* Exercise directions
Look below for the line containing "정지 시간이 짧아집니다."; from there through the line containing "모두 병렬 처리 가능", both lines included, please set down each line exactly and nothing else.

* Records to process
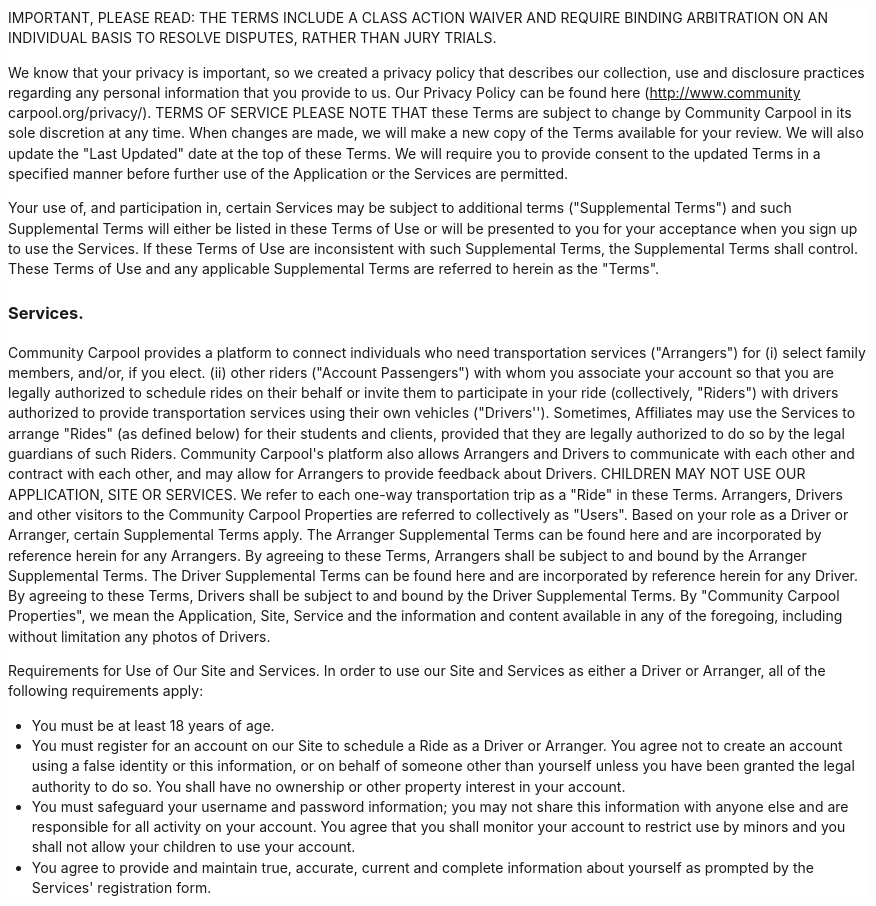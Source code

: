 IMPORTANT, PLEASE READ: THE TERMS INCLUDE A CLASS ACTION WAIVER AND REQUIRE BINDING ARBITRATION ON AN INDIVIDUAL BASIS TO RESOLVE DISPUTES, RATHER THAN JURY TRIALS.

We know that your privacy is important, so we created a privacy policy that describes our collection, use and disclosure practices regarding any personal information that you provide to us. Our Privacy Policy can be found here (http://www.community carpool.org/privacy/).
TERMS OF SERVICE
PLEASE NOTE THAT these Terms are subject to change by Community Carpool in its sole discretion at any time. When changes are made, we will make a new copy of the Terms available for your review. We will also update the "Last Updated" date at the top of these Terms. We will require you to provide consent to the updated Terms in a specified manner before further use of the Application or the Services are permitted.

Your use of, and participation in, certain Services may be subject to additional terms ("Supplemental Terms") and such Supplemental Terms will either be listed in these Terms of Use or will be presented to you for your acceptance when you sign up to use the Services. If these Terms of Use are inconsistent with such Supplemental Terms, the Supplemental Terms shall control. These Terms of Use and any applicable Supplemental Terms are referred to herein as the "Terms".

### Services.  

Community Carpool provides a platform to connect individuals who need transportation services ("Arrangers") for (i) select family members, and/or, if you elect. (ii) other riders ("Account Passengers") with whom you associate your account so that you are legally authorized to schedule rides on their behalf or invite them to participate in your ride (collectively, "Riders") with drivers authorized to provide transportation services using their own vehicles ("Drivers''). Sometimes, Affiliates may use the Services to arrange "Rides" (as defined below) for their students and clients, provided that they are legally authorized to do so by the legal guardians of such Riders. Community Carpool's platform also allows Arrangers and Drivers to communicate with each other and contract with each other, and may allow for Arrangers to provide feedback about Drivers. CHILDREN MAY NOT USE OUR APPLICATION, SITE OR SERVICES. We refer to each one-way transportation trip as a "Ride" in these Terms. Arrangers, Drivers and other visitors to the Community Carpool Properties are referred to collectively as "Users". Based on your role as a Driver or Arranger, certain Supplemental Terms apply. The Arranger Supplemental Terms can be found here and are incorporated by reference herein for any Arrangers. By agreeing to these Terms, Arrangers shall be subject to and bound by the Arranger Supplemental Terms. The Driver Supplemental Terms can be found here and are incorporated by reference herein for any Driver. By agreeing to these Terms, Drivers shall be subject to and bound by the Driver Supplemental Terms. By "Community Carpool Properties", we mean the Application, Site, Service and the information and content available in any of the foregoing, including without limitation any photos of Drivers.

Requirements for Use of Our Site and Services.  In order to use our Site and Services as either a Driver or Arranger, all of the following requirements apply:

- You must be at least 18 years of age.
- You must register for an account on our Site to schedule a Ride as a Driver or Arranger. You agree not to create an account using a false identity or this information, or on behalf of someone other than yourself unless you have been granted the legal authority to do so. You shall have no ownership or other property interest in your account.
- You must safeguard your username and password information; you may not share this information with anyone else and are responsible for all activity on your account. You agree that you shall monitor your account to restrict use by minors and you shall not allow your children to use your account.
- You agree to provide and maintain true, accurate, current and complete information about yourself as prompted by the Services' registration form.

...

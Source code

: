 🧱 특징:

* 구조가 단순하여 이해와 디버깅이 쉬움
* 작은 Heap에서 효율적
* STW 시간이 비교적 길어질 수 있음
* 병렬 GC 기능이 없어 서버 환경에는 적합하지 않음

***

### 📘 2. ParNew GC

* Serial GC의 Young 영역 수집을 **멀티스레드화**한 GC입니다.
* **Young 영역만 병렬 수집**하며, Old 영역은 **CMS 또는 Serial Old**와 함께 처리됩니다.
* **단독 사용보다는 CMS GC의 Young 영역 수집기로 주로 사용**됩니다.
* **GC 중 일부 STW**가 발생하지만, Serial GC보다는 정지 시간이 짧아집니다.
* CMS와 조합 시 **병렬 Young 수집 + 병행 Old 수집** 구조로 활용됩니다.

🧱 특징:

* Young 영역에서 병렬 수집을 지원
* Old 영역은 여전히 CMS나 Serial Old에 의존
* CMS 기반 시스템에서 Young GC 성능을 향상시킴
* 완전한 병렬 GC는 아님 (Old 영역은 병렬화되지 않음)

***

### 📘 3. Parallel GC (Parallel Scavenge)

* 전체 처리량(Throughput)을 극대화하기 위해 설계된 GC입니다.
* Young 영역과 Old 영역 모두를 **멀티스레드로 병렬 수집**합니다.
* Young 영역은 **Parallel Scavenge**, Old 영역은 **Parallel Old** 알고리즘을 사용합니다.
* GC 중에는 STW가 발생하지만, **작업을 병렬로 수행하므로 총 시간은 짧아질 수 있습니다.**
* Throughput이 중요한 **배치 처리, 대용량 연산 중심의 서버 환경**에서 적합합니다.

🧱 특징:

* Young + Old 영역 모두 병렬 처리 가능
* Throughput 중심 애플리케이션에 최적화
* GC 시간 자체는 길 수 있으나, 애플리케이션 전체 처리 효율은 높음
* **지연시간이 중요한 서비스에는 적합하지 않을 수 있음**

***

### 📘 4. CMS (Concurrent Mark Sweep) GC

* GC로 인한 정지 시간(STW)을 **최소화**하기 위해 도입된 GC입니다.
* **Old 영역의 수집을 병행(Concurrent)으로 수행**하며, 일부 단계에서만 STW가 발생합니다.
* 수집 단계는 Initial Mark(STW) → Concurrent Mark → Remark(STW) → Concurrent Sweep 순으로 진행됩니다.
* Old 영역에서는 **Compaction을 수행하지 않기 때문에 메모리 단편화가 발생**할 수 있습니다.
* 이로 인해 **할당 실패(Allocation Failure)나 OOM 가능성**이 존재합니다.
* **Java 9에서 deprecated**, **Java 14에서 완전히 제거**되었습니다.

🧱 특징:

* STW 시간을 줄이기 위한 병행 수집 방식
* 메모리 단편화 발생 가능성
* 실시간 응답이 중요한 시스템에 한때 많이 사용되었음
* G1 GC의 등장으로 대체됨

* Finished exercise
* **GC 중 일부 STW**가 발생하지만, Serial GC보다는 정지 시간이 짧아집니다.
* CMS와 조합 시 **병렬 Young 수집 + 병행 Old 수집** 구조로 활용됩니다.

🧱 특징:

* Young 영역에서 병렬 수집을 지원
* Old 영역은 여전히 CMS나 Serial Old에 의존
* CMS 기반 시스템에서 Young GC 성능을 향상시킴
* 완전한 병렬 GC는 아님 (Old 영역은 병렬화되지 않음)

***

### 📘 3. Parallel GC (Parallel Scavenge)

* 전체 처리량(Throughput)을 극대화하기 위해 설계된 GC입니다.
* Young 영역과 Old 영역 모두를 **멀티스레드로 병렬 수집**합니다.
* Young 영역은 **Parallel Scavenge**, Old 영역은 **Parallel Old** 알고리즘을 사용합니다.
* GC 중에는 STW가 발생하지만, **작업을 병렬로 수행하므로 총 시간은 짧아질 수 있습니다.**
* Throughput이 중요한 **배치 처리, 대용량 연산 중심의 서버 환경**에서 적합합니다.

🧱 특징:

* Young + Old 영역 모두 병렬 처리 가능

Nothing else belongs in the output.